■ Exercise directions:
Go through the data below. Pull out every line that has the word "sams".

■ The data:
━━━━

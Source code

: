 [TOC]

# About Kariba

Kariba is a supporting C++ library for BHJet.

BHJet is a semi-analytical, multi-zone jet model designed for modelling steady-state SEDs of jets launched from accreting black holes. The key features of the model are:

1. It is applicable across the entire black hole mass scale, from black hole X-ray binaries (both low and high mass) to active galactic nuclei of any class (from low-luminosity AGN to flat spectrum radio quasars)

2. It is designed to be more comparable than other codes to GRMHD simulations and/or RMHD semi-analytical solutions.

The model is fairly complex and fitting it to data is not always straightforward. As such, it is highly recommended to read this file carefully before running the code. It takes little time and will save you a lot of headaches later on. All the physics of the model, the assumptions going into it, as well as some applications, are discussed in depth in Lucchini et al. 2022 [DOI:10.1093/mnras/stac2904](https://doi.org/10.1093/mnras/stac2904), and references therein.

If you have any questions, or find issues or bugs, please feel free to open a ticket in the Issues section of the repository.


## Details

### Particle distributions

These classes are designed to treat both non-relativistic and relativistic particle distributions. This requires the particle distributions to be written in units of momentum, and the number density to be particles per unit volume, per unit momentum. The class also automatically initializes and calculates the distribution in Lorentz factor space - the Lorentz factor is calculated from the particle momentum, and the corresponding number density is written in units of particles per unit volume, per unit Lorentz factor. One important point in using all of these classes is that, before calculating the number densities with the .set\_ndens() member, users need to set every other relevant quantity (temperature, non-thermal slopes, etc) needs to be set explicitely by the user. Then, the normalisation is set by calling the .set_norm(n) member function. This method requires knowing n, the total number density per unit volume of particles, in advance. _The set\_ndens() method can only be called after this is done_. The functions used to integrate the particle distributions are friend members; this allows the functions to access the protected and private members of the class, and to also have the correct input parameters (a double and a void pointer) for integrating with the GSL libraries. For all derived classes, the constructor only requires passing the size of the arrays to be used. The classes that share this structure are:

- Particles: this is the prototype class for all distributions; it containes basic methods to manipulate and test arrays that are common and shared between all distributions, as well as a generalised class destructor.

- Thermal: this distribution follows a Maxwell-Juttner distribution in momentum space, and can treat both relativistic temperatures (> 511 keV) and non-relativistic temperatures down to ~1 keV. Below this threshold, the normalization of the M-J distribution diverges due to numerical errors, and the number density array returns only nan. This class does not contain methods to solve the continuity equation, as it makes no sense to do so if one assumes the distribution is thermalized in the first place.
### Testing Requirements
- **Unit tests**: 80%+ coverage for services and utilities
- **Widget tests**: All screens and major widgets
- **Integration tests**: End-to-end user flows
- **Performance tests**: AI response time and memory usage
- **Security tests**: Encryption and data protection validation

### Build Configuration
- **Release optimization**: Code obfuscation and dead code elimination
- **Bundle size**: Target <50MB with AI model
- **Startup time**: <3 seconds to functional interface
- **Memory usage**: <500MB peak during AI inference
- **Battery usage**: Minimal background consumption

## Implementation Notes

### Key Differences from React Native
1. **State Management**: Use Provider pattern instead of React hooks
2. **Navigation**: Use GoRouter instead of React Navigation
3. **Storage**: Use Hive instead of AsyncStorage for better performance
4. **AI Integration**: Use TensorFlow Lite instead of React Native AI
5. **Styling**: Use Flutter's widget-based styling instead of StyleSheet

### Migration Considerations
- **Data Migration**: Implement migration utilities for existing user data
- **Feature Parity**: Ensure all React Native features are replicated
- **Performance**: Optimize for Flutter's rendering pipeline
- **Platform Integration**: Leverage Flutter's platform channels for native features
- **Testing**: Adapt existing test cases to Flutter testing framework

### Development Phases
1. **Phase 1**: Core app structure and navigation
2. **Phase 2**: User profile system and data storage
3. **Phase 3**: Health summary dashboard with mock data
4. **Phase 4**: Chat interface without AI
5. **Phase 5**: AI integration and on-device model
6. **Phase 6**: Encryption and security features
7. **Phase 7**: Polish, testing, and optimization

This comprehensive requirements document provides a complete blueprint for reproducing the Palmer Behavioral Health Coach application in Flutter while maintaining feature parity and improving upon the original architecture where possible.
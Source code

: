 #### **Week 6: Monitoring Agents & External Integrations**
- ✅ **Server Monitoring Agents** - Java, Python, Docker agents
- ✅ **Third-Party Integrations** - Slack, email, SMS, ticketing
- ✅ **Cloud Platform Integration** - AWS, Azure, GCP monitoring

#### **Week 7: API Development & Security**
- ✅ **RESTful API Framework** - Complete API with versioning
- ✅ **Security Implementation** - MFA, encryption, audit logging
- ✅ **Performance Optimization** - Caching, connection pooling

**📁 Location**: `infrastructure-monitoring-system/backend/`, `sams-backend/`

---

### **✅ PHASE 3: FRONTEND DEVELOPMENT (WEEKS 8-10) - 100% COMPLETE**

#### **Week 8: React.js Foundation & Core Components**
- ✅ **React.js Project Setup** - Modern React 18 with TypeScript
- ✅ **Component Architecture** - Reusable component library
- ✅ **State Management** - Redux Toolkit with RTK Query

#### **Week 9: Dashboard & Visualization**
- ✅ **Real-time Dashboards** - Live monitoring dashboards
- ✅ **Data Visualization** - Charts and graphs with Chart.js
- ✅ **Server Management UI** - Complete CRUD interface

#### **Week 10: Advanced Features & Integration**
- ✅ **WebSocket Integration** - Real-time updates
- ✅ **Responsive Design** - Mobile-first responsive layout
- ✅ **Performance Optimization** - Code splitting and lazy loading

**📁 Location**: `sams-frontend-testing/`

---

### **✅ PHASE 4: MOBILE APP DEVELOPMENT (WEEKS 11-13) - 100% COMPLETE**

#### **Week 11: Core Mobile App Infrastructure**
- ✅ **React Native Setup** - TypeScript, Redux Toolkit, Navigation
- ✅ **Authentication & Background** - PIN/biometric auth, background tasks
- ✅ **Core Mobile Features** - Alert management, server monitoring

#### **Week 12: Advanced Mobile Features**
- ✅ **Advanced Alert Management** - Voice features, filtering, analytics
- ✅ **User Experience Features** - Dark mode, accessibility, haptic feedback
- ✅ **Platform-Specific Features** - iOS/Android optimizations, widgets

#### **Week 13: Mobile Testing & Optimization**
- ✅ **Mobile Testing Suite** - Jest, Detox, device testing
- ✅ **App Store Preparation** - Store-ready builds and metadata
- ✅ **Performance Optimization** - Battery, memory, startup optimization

━━━━

■ Answer to this task:
**📁 Location**: `infrastructure-monitoring-system/backend/`, `sams-backend/`
**📁 Location**: `sams-frontend-testing/`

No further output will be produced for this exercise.